"It's all happening." If there's ever a sentence that describes New York City, it's that one. It's all happening in New York: business, theater, arts, sports, fashion, life. The city that never sleeps, the place where all the world seems gathered in Times Square at 2 a.m., it's the center of everything. In NYC, it's all happening because anything can happen.
"It's all happening" is one of the great lines from Cameron Crowe's Almost Famous. It's the constant refrain of the rock 'n' roll characters because it expresses the very ethos of their lifestyle: limitless possibilities -- for drugs and sex and love and music, for anything that can be experienced. For the rock stars and their groupies (sorry, "Band Aids"), "It's all happening," is both a hopeful declaration and a desperate plea. It all has to happen -- right now, tonight, after the show -- because all these people have is "the moment," the brief window of The Now in order to feel something, anything that will give their lives meaning. Anything for that human connection and a chance to feel alive in this lonely world.
That's why I love the New York sequence in Almost Famous. It manages to capture both the limitless possibilities which are promised by the city as well as the desparate loneliness that lurks around its edges. It give us New York as a world for Cool and Hip and Rich. And then it give us New York for the Melancholy, for the world-weary coming down after the high of champagne and quaaludes. And perhaps best of all, it gives us New York in the 70s not as it was in reality, but as it was made to seem by the movies of that era. The Almost Famous New York sequence is like an amalgam of Zeppelin's The Song Remains the Same concert film, Annie Hall, and a Neil Simon play.
And as if the images and writing weren't enough to evoke "1970s New York," Crowe throws in one of the best Elton John songs ever -- Mona Lisas and Mad Hatters -- to play over one of the movie's most climactic moments. If ever there was a song that breathed New York, it is Mona Lisas and Mad Hatters.

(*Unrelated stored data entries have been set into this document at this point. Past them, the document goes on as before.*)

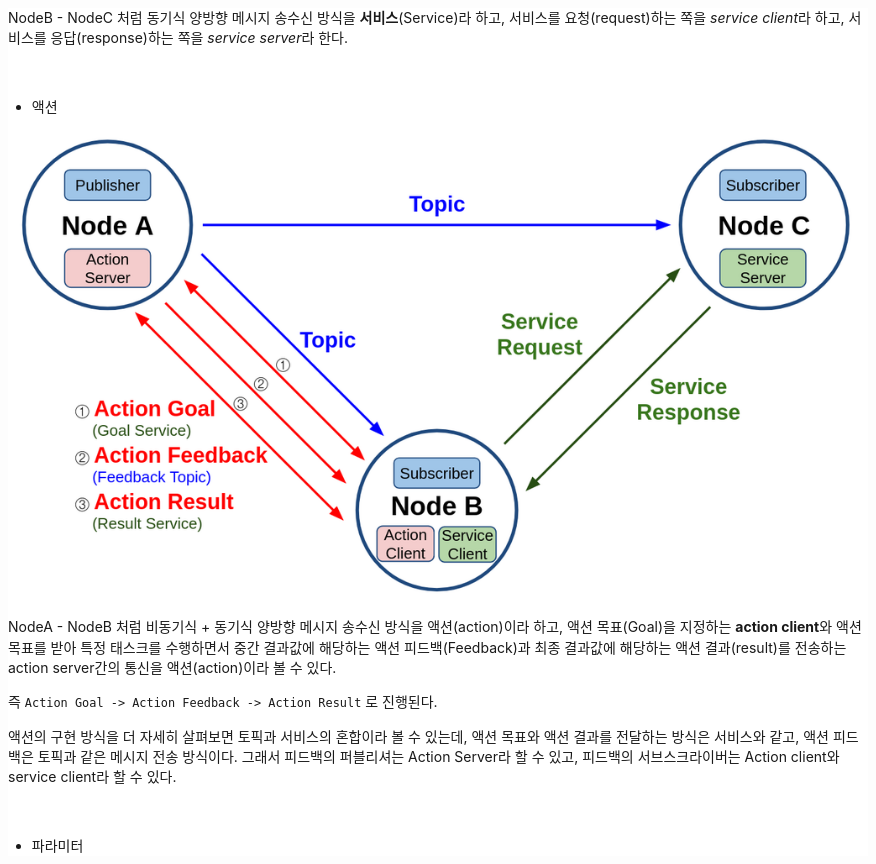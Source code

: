 NodeB - NodeC 처럼 동기식 양방향 메시지 송수신 방식을 **서비스**(Service)라 하고, 서비스를 요청(request)하는 쪽을 *service client*라 하고, 서비스를 응답(response)하는 쪽을 *service server*라 한다.

&nbsp;

- 액션

<img src="/assets/img/ros2/action.png">

NodeA - NodeB 처럼 비동기식 + 동기식 양방향 메시지 송수신 방식을 액션(action)이라 하고, 액션 목표(Goal)을 지정하는 **action client**와 액션 목표를 받아 특정 태스크를 수행하면서 중간 결과값에 해당하는 액션 피드백(Feedback)과 최종 결과값에 해당하는 액션 결과(result)를 전송하는 action server간의 통신을 액션(action)이라 볼 수 있다.

즉 `Action Goal -> Action Feedback -> Action Result` 로 진행된다.

액션의 구현 방식을 더 자세히 살펴보면 토픽과 서비스의 혼합이라 볼 수 있는데, 액션 목표와 액션 결과를 전달하는 방식은 서비스와 같고, 액션 피드백은 토픽과 같은 메시지 전송 방식이다. 그래서 피드백의 퍼블리셔는 Action Server라 할 수 있고, 피드백의 서브스크라이버는 Action client와 service client라 할 수 있다.

&nbsp;

- 파라미터
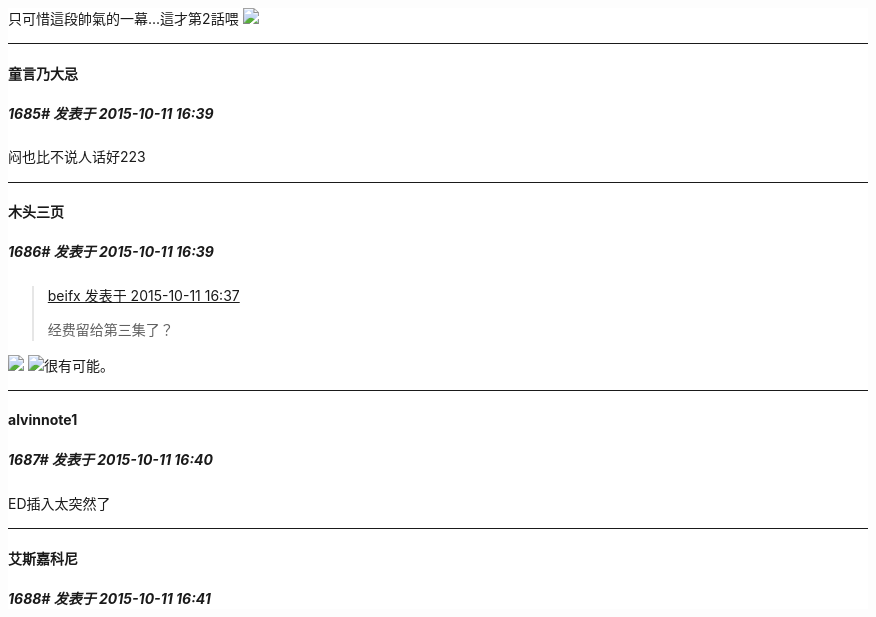 


只可惜這段帥氣的一幕...這才第2話喂
<img src="http://ww3.sinaimg.cn/large/6794f727gw1ewxaae418kj21hc0u0juw.jpg" referrerpolicy="no-referrer">







*****

####  童言乃大忌  
##### 1685#       发表于 2015-10-11 16:39




闷也比不说人话好223







*****

####  木头三页  
##### 1686#       发表于 2015-10-11 16:39



<blockquote><a href="httphttps://bbs.saraba1st.com/2b/forum.php?mod=redirect&amp;goto=findpost&amp;pid=30411482&amp;ptid=1148153" target="_blank">beifx 发表于 2015-10-11 16:37</a>

经费留给第三集了？</blockquote>
<img src="http://ww1.sinaimg.cn/large/dac071c3jw1ewxaawo4gqj20te09mdid.jpg" referrerpolicy="no-referrer">
<img src="https://static.saraba1st.com/image/smiley/face/141.gif" referrerpolicy="no-referrer">很有可能。







*****

####  alvinnote1  
##### 1687#       发表于 2015-10-11 16:40




ED插入太突然了







*****

####  艾斯嘉科尼  
##### 1688#       发表于 2015-10-11 16:41
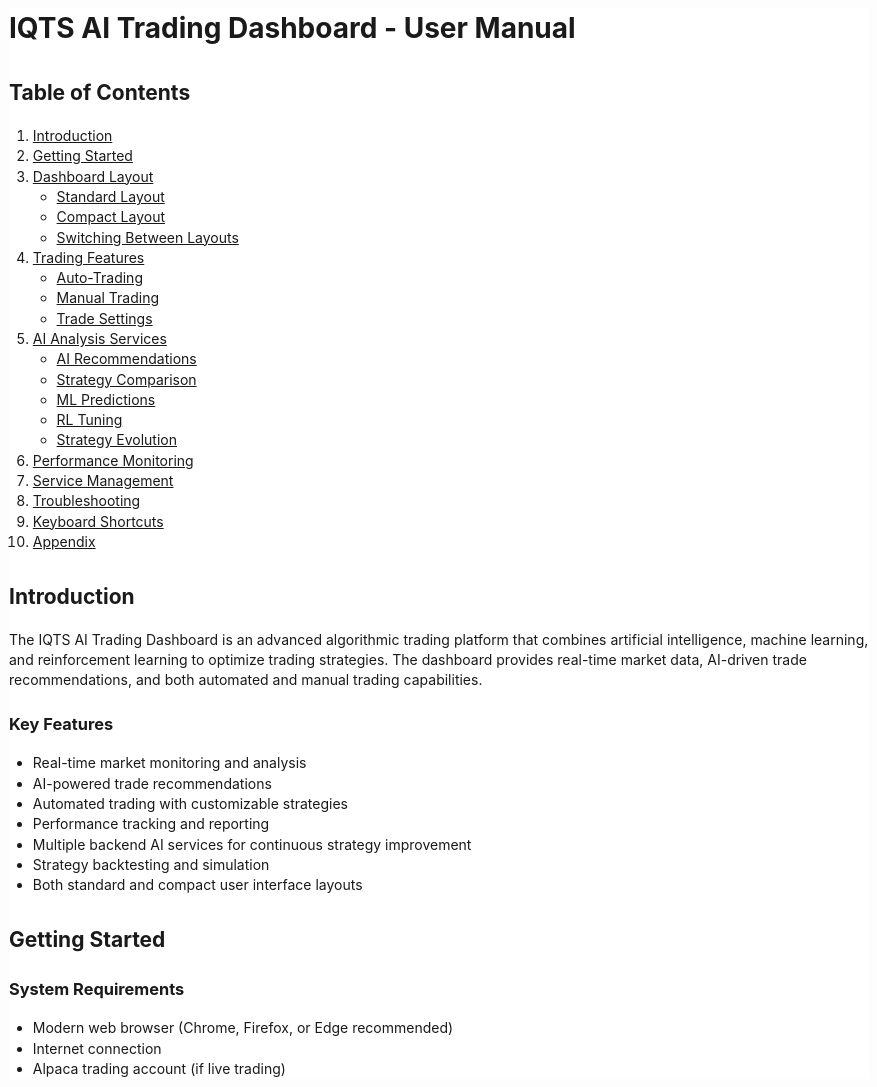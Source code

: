 # IQTS AI Trading Dashboard - User Manual

## Table of Contents
1. [Introduction](#introduction)
2. [Getting Started](#getting-started)
3. [Dashboard Layout](#dashboard-layout)
   - [Standard Layout](#standard-layout)
   - [Compact Layout](#compact-layout)
   - [Switching Between Layouts](#switching-between-layouts)
4. [Trading Features](#trading-features)
   - [Auto-Trading](#auto-trading)
   - [Manual Trading](#manual-trading)
   - [Trade Settings](#trade-settings)
5. [AI Analysis Services](#ai-analysis-services)
   - [AI Recommendations](#ai-recommendations)
   - [Strategy Comparison](#strategy-comparison)
   - [ML Predictions](#ml-predictions)
   - [RL Tuning](#rl-tuning)
   - [Strategy Evolution](#strategy-evolution)
6. [Performance Monitoring](#performance-monitoring)
7. [Service Management](#service-management)
8. [Troubleshooting](#troubleshooting)
9. [Keyboard Shortcuts](#keyboard-shortcuts)
10. [Appendix](#appendix)

## Introduction

The IQTS AI Trading Dashboard is an advanced algorithmic trading platform that combines artificial intelligence, machine learning, and reinforcement learning to optimize trading strategies. The dashboard provides real-time market data, AI-driven trade recommendations, and both automated and manual trading capabilities.

### Key Features

- Real-time market monitoring and analysis
- AI-powered trade recommendations
- Automated trading with customizable strategies
- Performance tracking and reporting
- Multiple backend AI services for continuous strategy improvement
- Strategy backtesting and simulation
- Both standard and compact user interface layouts

## Getting Started

### System Requirements

- Modern web browser (Chrome, Firefox, or Edge recommended)
- Internet connection
- Alpaca trading account (if live trading)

This swirling, bittersweet ode to the city takes me to Manhattan every time I hear it. The song simply IS New York for me.
All those yellow cabs against the browns and greens and grays of 1970s Manhattan, that mandolin strum, Elton John's voice calling out to the weary streets, a kid recklessly, desperately, dashing out onto the sidewalk to find the girl he loves -- that's New York City.
Cool and slick and chic. New York has moved beyond the already-fading "grooviness" of the hippie culture.
New York is glam, baby.
New York is a suite at the Plaza, gaudy, decadent, and filled with booze and pills and room service, and it's all just expensive set dressing for an adolescent love story. It's an impossibly tragic and romantic moment, a little bit cynical maybe, but also fantasy, a moment that doesn't take itself too seriously even though the heart of the moment is utterly sincere. He's about to go where many, many men have gone before. And he doesn't care. Because he loves her. That's New York.
I can't think of a better description of the magic of New York than this image.
The scene where Penny Lane tells William all her secrets. In the original script, this beautiful moment is set in an airport terminal. Thank God, Cameron Crowe changed that. What better place to walk off a hang-over and open up your heart than in Central Park?
Penny: I guess what I'm trying to say is, that I've done twice the things I said I've done.
William: What about your mom?
Penny: She always said -- 'Marry Up.' Marry someone grand. That's why she named me Lady.
William: She named you Lady?
Penny: Lady Goodman.
William: Lady Goodman? That's... great. [and he means it too]
Penny: Now you know all my secrets.
It's all happening in Cameron Crowe's Almost Famous, one of my favorite New York movie moments.